Most people who know me as a fan of singer / songwriters and quirky independent music might be surprised to know that I can nearly recite every lyric to Public Enemy’s It Takes a Nation of Millions to Hold Us Back. I had embraced rap along with the rest of the world, not being able to claim that I was into Kool Herc or to have gone to any of the Brooklyn block parties (which is our generation’s way of saying they went to Woodstock). It all started for me with the breakdancing craze and songs like Malcolm McLaren’s “Buffalo Gals” and Newcleus’ “Jam on Revenge.” That gave way to Run-D.M.C. and the Beastie Boys, and their idea that rap acts could be considered rock and roll bands. The rap game flourished, and so too did the rap feud, including that of LL Cool J and Kool Moe Dee. Even with all of that behind me, I still wasn’t prepared for the full frontal assault of Nation of Millions. Upon first listen, I knew that it was the best rap album that I had ever heard, and even now, it still remains so.
There’s a reason why Public Enemy holds the highest spot of any rap album on Rolling Stone’s Top 500 Albums of All Time list. It was unlike anything else at the time and still remains a cornerstone and revolutionary hallmark of hip-hop. The group’s first album, Yo! Bum Rush the Show acted as an introduction to Chuck D’s lyrical style, Terminator X’s wizardry with the wax and Flavor Flav’s cartoonish antics, but those rhymes about their Oldsmobiles and sophisticated bitches seemed elementary compared to the outright schooling of the follow-up. The cast was the same, Chuck D as the “Messenger of Prophecy,” Flav as the “Cold Lamper,” X as the “Assault Technician” and Professor Griff as the “Minister of Information” along with the Nation of Islam following dance team, the Security of the First World, or the S1W. The message was somewhat different. PE used its sheer lyrical power to educate its listeners, but knew that every message had to be balanced with entertainment value. Flavor Flav was the court jester who usually filled that role, the hype man to Chuck’s political machine, but so too did Terminator X, with beats and samples taken from jazz and rock with equal flair.

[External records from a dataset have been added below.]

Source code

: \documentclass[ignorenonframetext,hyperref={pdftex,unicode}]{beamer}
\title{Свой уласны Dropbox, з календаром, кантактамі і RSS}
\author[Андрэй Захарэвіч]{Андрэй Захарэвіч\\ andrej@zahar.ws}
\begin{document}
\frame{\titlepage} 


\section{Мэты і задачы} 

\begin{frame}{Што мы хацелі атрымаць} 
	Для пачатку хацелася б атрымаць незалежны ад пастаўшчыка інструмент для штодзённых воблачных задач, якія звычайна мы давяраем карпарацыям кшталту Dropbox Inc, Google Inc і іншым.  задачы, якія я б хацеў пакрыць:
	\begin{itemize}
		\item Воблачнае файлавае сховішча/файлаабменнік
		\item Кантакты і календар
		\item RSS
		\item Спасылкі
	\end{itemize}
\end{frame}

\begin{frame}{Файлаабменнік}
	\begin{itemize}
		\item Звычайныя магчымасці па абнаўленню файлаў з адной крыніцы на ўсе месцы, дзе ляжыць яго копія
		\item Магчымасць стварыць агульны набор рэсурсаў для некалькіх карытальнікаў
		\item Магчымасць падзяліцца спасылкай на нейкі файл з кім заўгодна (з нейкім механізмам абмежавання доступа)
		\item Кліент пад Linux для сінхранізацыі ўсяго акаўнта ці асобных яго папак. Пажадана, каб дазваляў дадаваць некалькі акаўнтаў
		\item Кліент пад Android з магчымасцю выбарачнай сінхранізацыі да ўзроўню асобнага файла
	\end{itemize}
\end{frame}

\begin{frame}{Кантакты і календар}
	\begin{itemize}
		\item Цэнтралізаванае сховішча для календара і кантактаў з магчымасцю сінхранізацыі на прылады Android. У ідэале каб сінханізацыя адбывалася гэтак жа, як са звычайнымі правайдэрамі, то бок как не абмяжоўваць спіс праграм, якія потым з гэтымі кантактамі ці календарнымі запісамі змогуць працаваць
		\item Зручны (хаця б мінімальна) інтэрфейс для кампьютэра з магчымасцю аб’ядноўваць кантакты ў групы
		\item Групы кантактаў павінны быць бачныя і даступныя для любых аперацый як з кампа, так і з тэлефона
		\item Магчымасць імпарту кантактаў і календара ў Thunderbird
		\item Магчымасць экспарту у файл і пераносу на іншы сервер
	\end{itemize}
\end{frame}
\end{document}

The song that broke Public Enemy to a wide audience was “Bring the Noise,” a song that would become a hit single for the group twice in their history, once on this album, and once later that would find them collaborating with the band to which they give a shout-out in the song, Anthrax. It’s opening lines, “Bass! How low can you go / Death row, what a brother know…” shock the senses with their immediacy every time played. “Cold Lampin with Flavor” is the one song given entirely over to the hype man, and would presage the later hit for the group, “911 is a Joke,” which would make Flavor a household name. “Terminator X to the Edge of Panic” had my favorite intro, the declaration of PE’s DJ to the music of Queen from Flash Gordon, you know, “Flash! Ahhhhh! Savior of the universe!” The track would also be one of many that would sample from various political speeches made by the likes of Malcolm X, Louis Farrakhan, and other black leaders. PE always knew how to spice their music with the proper propaganda. I’m sure that I learned more about black history and politics from Nation than I ever did in any classroom.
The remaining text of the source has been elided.